Well, here is the post some of you have been awaiting for the past [almost] four years! Why have I got around to it now? Because a new commenter of mine, Andrew Scott, who has an interesting blog, asked me a few weeks ago whether it is true that Sicily is entirely controlled by the Mafia and I decided that he deserves an answer:

First of all, let me make it clear that I am talking about Sicilian Mafia here, not Calabrian 'Ndrangheta or Neopolitan Camorra. I cannot tell you that the Sicilian Mafia does not exist because of course it does. Nor can I tell you that it is not extremely nasty, for we all know that it is. I am no apologist for the organisation but I will say that there are criminal organisations in all countries. The trouble is that in Sicily every crime is attributed to the Mafia.

The Mafia differs from other crime associations in its "swearing in" and so-called "family" structure. But surely every nation's criminal organisations reflect or mock the society that allows them to flourish?

Does the Mafia impinge upon the everyday life of ordinary, hardworking Sicilians, then? Indirectly, in some areas of Sicily, probably yes, in that it can affect the type of politicians who gain power and thereby the kind of services the populations of certain comuni receive. But politicians in a number of countries not so far from Italy also have unorthodox ways of acquiring funding, power and influence.

Whilst we are talking politics, let us not forget just who helped reestablish the Mafia's power after World War II, for it wasn't the Sicilians and it wasn't the Italian government. Whether accidentally or not, the Allied liberators of Sicily handed the Mafia local power on a plate and this has been well documented.

In Midnight in Sicily, published in 1996, Peter Robb describes a Palermo which falls silent at night, its citizens just melting into the shadows, for

"Nobody wanted to be a witness. You might as well be the victim."

Things are very different now, however, and Palermo is lively and happy at night, just like other Italian centres of art and culture. The Mafia was for a long time an attitude of mind, existing because it was allowed to, but this mentality is changing. These changes were prompted by two events above all others: the sickening murders of the anti-Mafia magistrates Giovanni Falcone and later Paolo Borsellino in 1992.

In 1997 the director Roberta Torre made Tano da Morire, a film which makes fun of the Mafia. Such a project in Italy would have been unthinkable during the previous decade. Confindustria, the Italian Employers' Federation, has threatened to expel members who pay the pizzo - the word comes from Arabic jizia - or protection money, to the Mafia and shops stocking only "pizzo free" goods have sprung up in cities like Catania. Small steps, you may think, but they are significant.

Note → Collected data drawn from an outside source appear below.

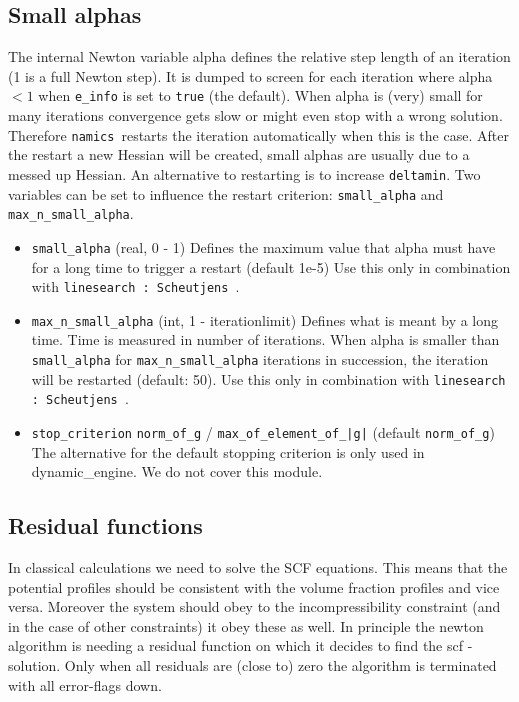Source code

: \documentclass{article}
\newcommand{\namics}{{\tt namics}}
\begin{document}
\subsection{Small alphas}
\label{sec:smallalpha}
The internal Newton variable alpha defines the relative step length of an iteration (1 is a full Newton step).  It is dumped to screen for each iteration where alpha $< 1$ when {\tt e\_info} is set to {\tt true} (the default).  When alpha is (very) small for many iterations convergence gets slow or might even stop with a wrong solution. Therefore \namics\ restarts the iteration automatically when this is the case.  After the restart a new Hessian will be created, small alphas are usually due to a messed up Hessian.  An alternative to restarting is to increase {\tt deltamin}.  Two variables can be set to influence the restart criterion: {\tt small\_alpha} and {\tt max\_n\_small\_alpha}. 
\begin{itemize}

\item{\tt small\_alpha} (real, 0 - 1) Defines the maximum value that alpha must have for a long time to trigger a restart (default 1e-5) Use this only in combination with {\tt linesearch : Scheutjens }.

\item {\tt max\_n\_small\_alpha} (int, 1 - iterationlimit) Defines what is meant by a long time.  Time is measured in number of iterations.  When alpha is smaller than {\tt small\_alpha} for {\tt max\_n\_small\_alpha} iterations in succession, the iteration will be restarted (default: 50). Use this only in combination with {\tt linesearch : Scheutjens }.
 

\item {\tt stop\_criterion} {\tt norm\_of\_g} / {\tt max\_of\_element\_of\_|g|} (default {\tt norm\_of\_g}) The alternative for the default stopping criterion is only used in dynamic_engine. We do not cover this module. 
\end{itemize}

\subsection{Residual functions}
In classical calculations we need to solve the SCF equations. This means that the potential profiles should be consistent with the volume fraction profiles and vice versa. Moreover the system should obey to the incompressibility constraint (and in the case of other constraints) it obey these as well. In principle the newton algorithm is needing a residual function on which it decides to find the scf - solution. Only when all residuals are (close to) zero the algorithm is terminated with all error-flags down. 
\end{document}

Modica is in the Province of Ragusa, which is known as the safest in Sicily and it is said that no one pays the pizzo in this area. Indeed, there is said to be no Mafia activity at all in the Province. All I can tell you is that people live normal, happy, family lives here and that I have never felt threatened in any way.

Sicily is not the Mafia, any more than the London of the 1960s was the Kray brothers. The Mafia is entwined in the island's history, yet it is but a thread in a rich and complex tapestry.